Saturday, July 08, 2006

Country Week 06: selling regional NSW

In my last post (Welsman, University of New England and Planning) I talked about the way in which an email from the UNE Alumni Office dealing with the future of UNE provided a link point across my various interests. During the week I also received another email with similar effects.

Peter Bailey emailed me that Country Week - www.countryweek.com.au - had brought a new web site on line. Now I think that this is important.

Peter has been a man with a dream. He has believed for a number of years that country Australia, all the areas outside the metro cities, must combine together to sell their story. As a first step, he launched Country Week in NSW.

Now this might all seem self-evident, at least to Australians. The metro markets are big and crowded. It is hard for any regional centre to get its story across. They are all just too small. So why not combine to sell the message?

The on-ground reality is very different. Regional centres find it very hard to combine because they see themselves in competition with each other.
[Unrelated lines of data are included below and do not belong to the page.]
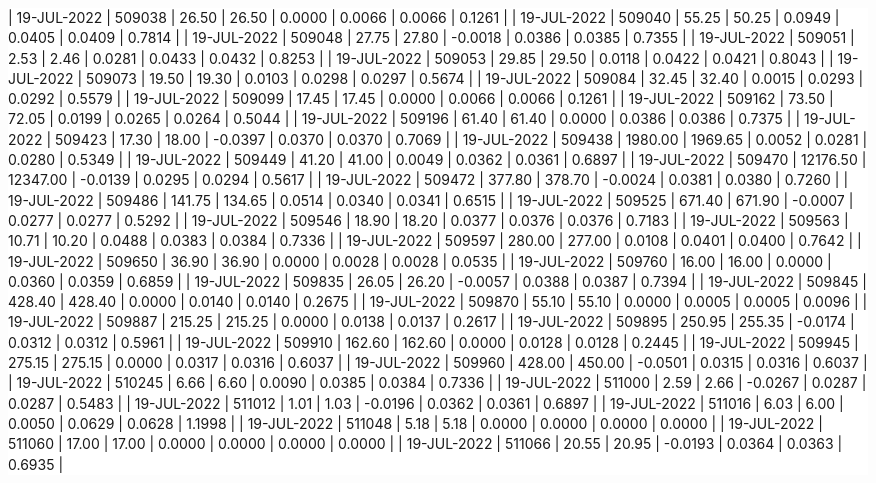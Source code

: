 | 19-JUL-2022 | 509038 | 26.50 | 26.50 | 0.0000 | 0.0066 | 0.0066 | 0.1261 |
| 19-JUL-2022 | 509040 | 55.25 | 50.25 | 0.0949 | 0.0405 | 0.0409 | 0.7814 |
| 19-JUL-2022 | 509048 | 27.75 | 27.80 | -0.0018 | 0.0386 | 0.0385 | 0.7355 |
| 19-JUL-2022 | 509051 | 2.53 | 2.46 | 0.0281 | 0.0433 | 0.0432 | 0.8253 |
| 19-JUL-2022 | 509053 | 29.85 | 29.50 | 0.0118 | 0.0422 | 0.0421 | 0.8043 |
| 19-JUL-2022 | 509073 | 19.50 | 19.30 | 0.0103 | 0.0298 | 0.0297 | 0.5674 |
| 19-JUL-2022 | 509084 | 32.45 | 32.40 | 0.0015 | 0.0293 | 0.0292 | 0.5579 |
| 19-JUL-2022 | 509099 | 17.45 | 17.45 | 0.0000 | 0.0066 | 0.0066 | 0.1261 |
| 19-JUL-2022 | 509162 | 73.50 | 72.05 | 0.0199 | 0.0265 | 0.0264 | 0.5044 |
| 19-JUL-2022 | 509196 | 61.40 | 61.40 | 0.0000 | 0.0386 | 0.0386 | 0.7375 |
| 19-JUL-2022 | 509423 | 17.30 | 18.00 | -0.0397 | 0.0370 | 0.0370 | 0.7069 |
| 19-JUL-2022 | 509438 | 1980.00 | 1969.65 | 0.0052 | 0.0281 | 0.0280 | 0.5349 |
| 19-JUL-2022 | 509449 | 41.20 | 41.00 | 0.0049 | 0.0362 | 0.0361 | 0.6897 |
| 19-JUL-2022 | 509470 | 12176.50 | 12347.00 | -0.0139 | 0.0295 | 0.0294 | 0.5617 |
| 19-JUL-2022 | 509472 | 377.80 | 378.70 | -0.0024 | 0.0381 | 0.0380 | 0.7260 |
| 19-JUL-2022 | 509486 | 141.75 | 134.65 | 0.0514 | 0.0340 | 0.0341 | 0.6515 |
| 19-JUL-2022 | 509525 | 671.40 | 671.90 | -0.0007 | 0.0277 | 0.0277 | 0.5292 |
| 19-JUL-2022 | 509546 | 18.90 | 18.20 | 0.0377 | 0.0376 | 0.0376 | 0.7183 |
| 19-JUL-2022 | 509563 | 10.71 | 10.20 | 0.0488 | 0.0383 | 0.0384 | 0.7336 |
| 19-JUL-2022 | 509597 | 280.00 | 277.00 | 0.0108 | 0.0401 | 0.0400 | 0.7642 |
| 19-JUL-2022 | 509650 | 36.90 | 36.90 | 0.0000 | 0.0028 | 0.0028 | 0.0535 |
| 19-JUL-2022 | 509760 | 16.00 | 16.00 | 0.0000 | 0.0360 | 0.0359 | 0.6859 |
| 19-JUL-2022 | 509835 | 26.05 | 26.20 | -0.0057 | 0.0388 | 0.0387 | 0.7394 |
| 19-JUL-2022 | 509845 | 428.40 | 428.40 | 0.0000 | 0.0140 | 0.0140 | 0.2675 |
| 19-JUL-2022 | 509870 | 55.10 | 55.10 | 0.0000 | 0.0005 | 0.0005 | 0.0096 |
| 19-JUL-2022 | 509887 | 215.25 | 215.25 | 0.0000 | 0.0138 | 0.0137 | 0.2617 |
| 19-JUL-2022 | 509895 | 250.95 | 255.35 | -0.0174 | 0.0312 | 0.0312 | 0.5961 |
| 19-JUL-2022 | 509910 | 162.60 | 162.60 | 0.0000 | 0.0128 | 0.0128 | 0.2445 |
| 19-JUL-2022 | 509945 | 275.15 | 275.15 | 0.0000 | 0.0317 | 0.0316 | 0.6037 |
| 19-JUL-2022 | 509960 | 428.00 | 450.00 | -0.0501 | 0.0315 | 0.0316 | 0.6037 |
| 19-JUL-2022 | 510245 | 6.66 | 6.60 | 0.0090 | 0.0385 | 0.0384 | 0.7336 |
| 19-JUL-2022 | 511000 | 2.59 | 2.66 | -0.0267 | 0.0287 | 0.0287 | 0.5483 |
| 19-JUL-2022 | 511012 | 1.01 | 1.03 | -0.0196 | 0.0362 | 0.0361 | 0.6897 |
| 19-JUL-2022 | 511016 | 6.03 | 6.00 | 0.0050 | 0.0629 | 0.0628 | 1.1998 |
| 19-JUL-2022 | 511048 | 5.18 | 5.18 | 0.0000 | 0.0000 | 0.0000 | 0.0000 |
| 19-JUL-2022 | 511060 | 17.00 | 17.00 | 0.0000 | 0.0000 | 0.0000 | 0.0000 |
| 19-JUL-2022 | 511066 | 20.55 | 20.95 | -0.0193 | 0.0364 | 0.0363 | 0.6935 |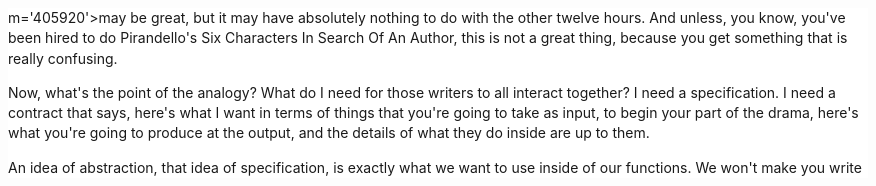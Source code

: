   m='405920'>may</span> <span m='406050'>be</span> <span
  m='406180'>great,</span> <span m='407170'>but</span> <span
  m='407400'>it</span> <span m='407470'>may</span> <span m='407590'>have</span>
  <span m='407870'>absolutely</span> <span m='408600'>nothing</span> <span
  m='409000'>to</span> <span m='409130'>do</span> <span m='409480'>with</span>
  <span m='409820'>the</span> <span m='409910'>other</span> <span
  m='410090'>twelve</span> <span m='410390'>hours.</span> <span
  m='411500'>And</span> <span m='411670'>unless,</span> <span
  m='412280'>you</span> <span m='412390'>know,</span> <span
  m='412500'>you've</span> <span m='412690'>been</span> <span
  m='412800'>hired</span> <span m='413100'>to</span> <span m='413190'>do</span>
  <span m='413860'>Pirandello's</span> <span m='414470'>Six</span> <span
  m='414730'>Characters</span> <span m='415230'>In</span> <span
  m='415320'>Search</span> <span m='415570'>Of</span> <span m='415650'>An</span>
  <span m='415720'>Author,</span> <span m='416670'>this</span> <span
  m='416850'>is</span> <span m='416950'>not</span> <span m='417130'>a</span>
  <span m='417180'>great</span> <span m='417420'>thing,</span> <span
  m='417630'>because</span> <span m='417770'>you</span> <span
  m='417860'>get</span> <span m='418010'>something</span> <span
  m='418320'>that</span> <span m='418450'>is</span> <span
  m='418560'>really</span> <span m='418870'>confusing.</span> </p><p><span
  m='420220'>Now,</span> <span m='420380'>what's</span> <span
  m='420660'>the</span> <span m='420760'>point</span> <span m='421050'>of</span>
  <span m='421120'>the</span> <span m='421210'>analogy?</span> <span
  m='421690'>What</span> <span m='421990'>do</span> <span m='422120'>I</span>
  <span m='422230'>need</span> <span m='422510'>for</span> <span
  m='422650'>those</span> <span m='422870'>writers</span> <span
  m='423320'>to</span> <span m='423465'>all</span> <span
  m='423610'>interact</span> <span m='424020'>together?</span> <span
  m='424910'>I</span> <span m='425000'>need</span> <span m='425210'>a</span>
  <span m='425260'>specification.</span> <span m='426880'>I</span> <span
  m='427010'>need</span> <span m='427210'>a</span> <span
  m='427280'>contract</span> <span m='428010'>that</span> <span
  m='428150'>says,</span> <span m='428450'>here's</span> <span
  m='428930'>what</span> <span m='429150'>I</span> <span m='429250'>want</span>
  <span m='429800'>in</span> <span m='429910'>terms</span> <span
  m='430260'>of</span> <span m='430590'>things</span> <span
  m='431010'>that</span> <span m='431100'>you're</span> <span
  m='431210'>going</span> <span m='431300'>to</span> <span
  m='431390'>take</span> <span m='431620'>as</span> <span
  m='431720'>input,</span> <span m='432420'>to</span> <span
  m='432540'>begin</span> <span m='432760'>your</span> <span
  m='432960'>part</span> <span m='433210'>of</span> <span m='433280'>the</span>
  <span m='433390'>drama,</span> <span m='434040'>here's</span> <span
  m='434410'>what</span> <span m='434560'>you're</span> <span
  m='434660'>going</span> <span m='434750'>to</span> <span
  m='434840'>produce</span> <span m='435220'>at</span> <span
  m='435300'>the</span> <span m='435450'>output,</span> <span
  m='435690'>and</span> <span m='436280'>the</span> <span
  m='436550'>details</span> <span m='437070'>of</span> <span
  m='437160'>what</span> <span m='437310'>they</span> <span m='437430'>do</span>
  <span m='437610'>inside</span> <span m='438360'>are</span> <span
  m='438500'>up</span> <span m='438650'>to</span> <span m='438740'>them.</span>
  </p><p><span m='440050'>An</span> <span m='440260'>idea</span> <span
  m='440480'>of</span> <span m='440590'>abstraction,</span> <span
  m='441170'>that</span> <span m='441290'>idea</span> <span m='441500'>of</span>
  <span m='441560'>specification,</span> <span m='442070'>is</span> <span
  m='442580'>exactly</span> <span m='443070'>what</span> <span
  m='443200'>we</span> <span m='443320'>want</span> <span m='443490'>to</span>
  <span m='443550'>use</span> <span m='443860'>inside</span> <span
  m='444190'>of</span> <span m='444280'>our</span> <span
  m='444380'>functions.</span> <span m='445500'>We</span> <span
  m='445700'>won't</span> <span m='445880'>make</span> <span
  m='446050'>you</span> <span m='446150'>write</span> <span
So they fragment and waste their resources.

On my companion blog site on the history of New England - http://newenglandaustralia.blogspot.com/ - I have looked at some of the reasons why this is so in one area, at the way in which divide and rule - the factional system - has been used as a weapon.
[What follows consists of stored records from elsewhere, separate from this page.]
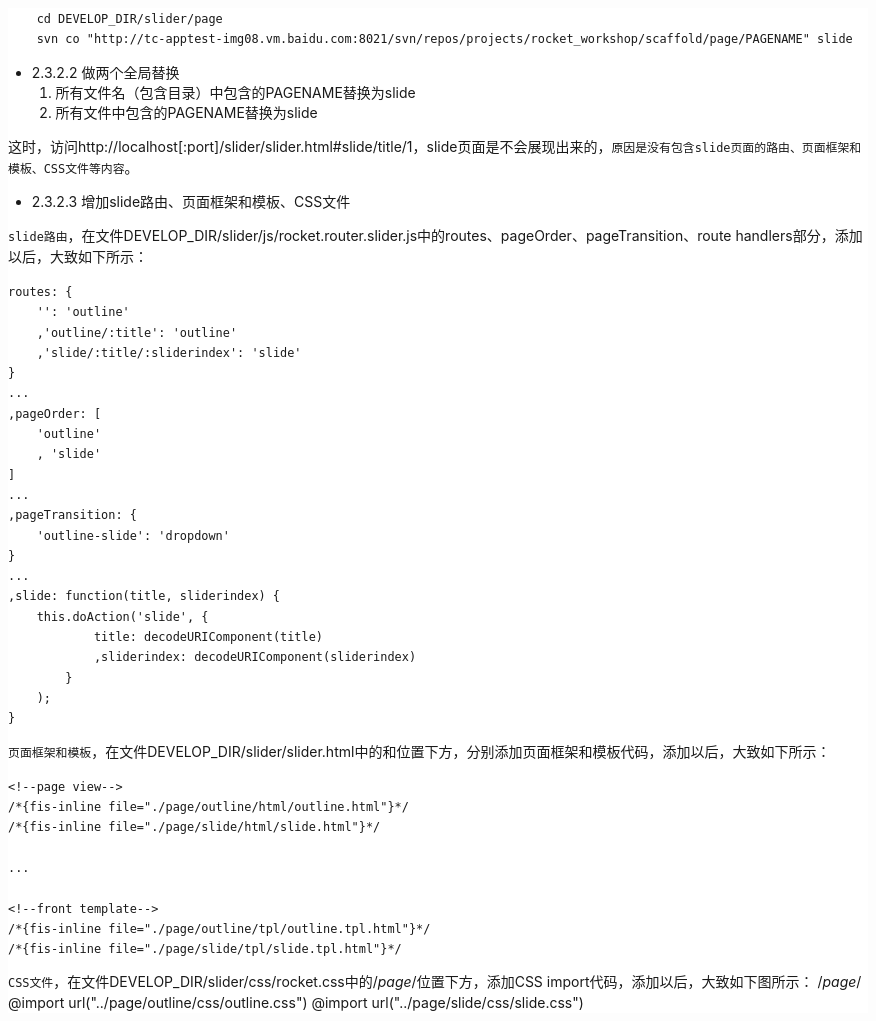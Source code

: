         cd DEVELOP_DIR/slider/page
        svn co "http://tc-apptest-img08.vm.baidu.com:8021/svn/repos/projects/rocket_workshop/scaffold/page/PAGENAME" slide

* 2.3.2.2 做两个全局替换
    1. 所有文件名（包含目录）中包含的PAGENAME替换为slide
    2. 所有文件中包含的PAGENAME替换为slide

这时，访问http://localhost\[:port]/slider/slider.html#slide/title/1，slide页面是不会展现出来的，`原因是没有包含slide页面的路由、页面框架和模板、CSS文件等内容`。

* 2.3.2.3 增加slide路由、页面框架和模板、CSS文件

`slide路由`，在文件DEVELOP_DIR/slider/js/rocket.router.slider.js中的routes、pageOrder、pageTransition、route handlers部分，添加以后，大致如下所示：

    routes: {
        '': 'outline'
        ,'outline/:title': 'outline'
        ,'slide/:title/:sliderindex': 'slide'
    }
    ...
    ,pageOrder: [
        'outline'
        , 'slide'
    ]  
    ...
    ,pageTransition: {
        'outline-slide': 'dropdown' 
    }   
    ...
    ,slide: function(title, sliderindex) {
        this.doAction('slide', {
                title: decodeURIComponent(title)
                ,sliderindex: decodeURIComponent(sliderindex)
            }
        );
    }    

`页面框架和模板`，在文件DEVELOP_DIR/slider/slider.html中的和位置下方，分别添加页面框架和模板代码，添加以后，大致如下所示：

    <!--page view-->
    /*{fis-inline file="./page/outline/html/outline.html"}*/ 
    /*{fis-inline file="./page/slide/html/slide.html"}*/ 

    ...

    <!--front template-->
    /*{fis-inline file="./page/outline/tpl/outline.tpl.html"}*/ 
    /*{fis-inline file="./page/slide/tpl/slide.tpl.html"}*/ 

`CSS文件`，在文件DEVELOP_DIR/slider/css/rocket.css中的/*page*/位置下方，添加CSS import代码，添加以后，大致如下图所示：
    /*page*/                       
    @import url("../page/outline/css/outline.css")
    @import url("../page/slide/css/slide.css")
One of the marvelous things about Peter, something that I admire enormously, is the way in which he has refused to admit defeat. Somehow he has managed to unify sufficient parts of non-metro NSW into a single promotion selling a credible story to those in Sydney. To do this, he travelled thousands of miles by car and plane, criss-crossing NSW constantly. Anybody less determined than Peter would have given up.

Ndarala became a major sponsor of Country Week in 2004. We did so in part because we had member practices providing a range of regional development services, in part because many of our members were in regional Australia. Our media centre - http://www.ndarala.com/index.cfm?id=950 - contains a range of stories explaining our involvement.

This year's Country Week will be held in Sydney on 11-13 August. It provides a major opportunity to find out more about some of the opportunities offered by regional NSW.